Ref T12509. This upgrades a `weakDigest()` callsite to SHA256-HMAC and removes three config options:
- `celerity.resource-hash`: Now generated automatically by the SHA256-HMAC code. You could go purge it by touching `auth.auth_hmackey` directly, but we've never actually directed any users to fiddle with this, I believe.
- `celerity.enable-deflate`: Intended to make cache inspection easier, but we haven't needed to inspect caches in ~forever.
- `celerity.minify`: Intended to make debugging minification easier, but we haven't needed to debug this in ~forever.
In the latter two cases, the options were purely developer-focused, and it's easy to go add an `&& false` somewhere in the code if we need to disable these features to debug something, but the relevant parts of the code basically work properly and never need debugging. These options were excessively paranoid, based on the static resource enviroment at Facebook being far more perilous.
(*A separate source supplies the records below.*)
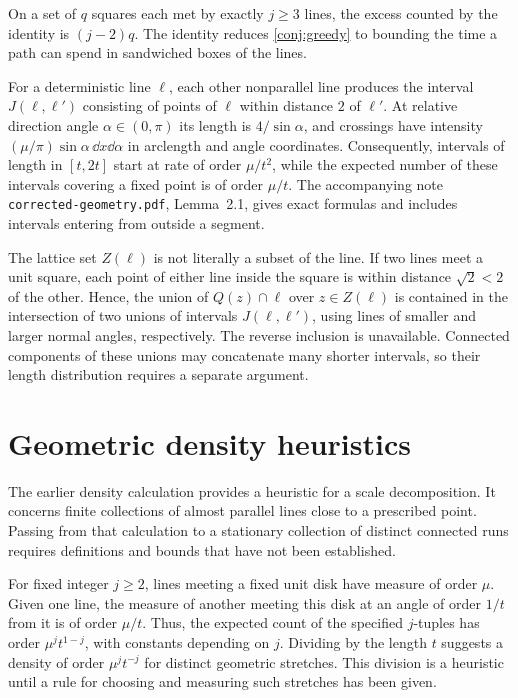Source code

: \documentclass[11pt,letterpaper]{article}
\begin{document}
On a set of $q$ squares each met by exactly $j\ge3$ lines, the excess counted by the identity is $(j-2)q$. The identity reduces \cref{conj:greedy} to bounding the time a path can spend in sandwiched boxes of the lines.

For a deterministic line $\ell$, each other nonparallel line produces the interval $J(\ell,\ell')$ consisting of points of $\ell$ within distance $2$ of $\ell'$. At relative direction angle $\alpha\in(0,\pi)$ its length is $4/\sin\alpha$, and crossings have intensity $(\mu/\pi)\sin\alpha\,\dd x\dd\alpha$ in arclength and angle coordinates. Consequently, intervals of length in $[t,2t]$ start at rate of order $\mu/t^2$, while the expected number of these intervals covering a fixed point is of order $\mu/t$. The accompanying note \texttt{corrected-geometry.pdf}, Lemma~2.1, gives exact formulas and includes intervals entering from outside a segment.

The lattice set $Z(\ell)$ is not literally a subset of the line. If two lines meet a unit square, each point of either line inside the square is within distance $\sqrt2<2$ of the other. Hence, the union of $Q(z)\cap\ell$ over $z\in Z(\ell)$ is contained in the intersection of two unions of intervals $J(\ell,\ell')$, using lines of smaller and larger normal angles, respectively. The reverse inclusion is unavailable. Connected components of these unions may concatenate many shorter intervals, so their length distribution requires a separate argument.

\section{Geometric density heuristics}
\label{sec:bundles}

The earlier density calculation provides a heuristic for a scale decomposition. It concerns finite collections of almost parallel lines close to a prescribed point. Passing from that calculation to a stationary collection of distinct connected runs requires definitions and bounds that have not been established.

For fixed integer $j\ge2$, lines meeting a fixed unit disk have measure of order $\mu$. Given one line, the measure of another meeting this disk at an angle of order $1/t$ from it is of order $\mu/t$. Thus, the expected count of the specified $j$-tuples has order $\mu^jt^{1-j}$, with constants depending on $j$. Dividing by the length $t$ suggests a density of order $\mu^jt^{-j}$ for distinct geometric stretches. This division is a heuristic until a rule for choosing and measuring such stretches has been given.
\end{document}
The first case theoretically had end-user utility for fixing stuck content caches, but we'd be better off providing a `bin/celerity bad-stuff-got-cached-oops` command that regenerates the HMAC key if we actually need this -- in modern Phabricator, it's not intuitive that you'd go adjust a Config option to fix this. I don't recall any users ever actually running into problems here, though.
Note that this creates one odd side effect: we have a unit test which makes sure the Celerity map is up to date. This unit test can access config, but can not access the database, so it can no longer generate a new map because it must now access the database to read the HMAC key.
I think this unit test is somewhat questionable and intend to just move "map rebuild" to a "merge action / during-land" sort of step, but for now: make it work by embedding the HMAC key which was used to generate the map into the map itself. This generally seems reasonable/sensible.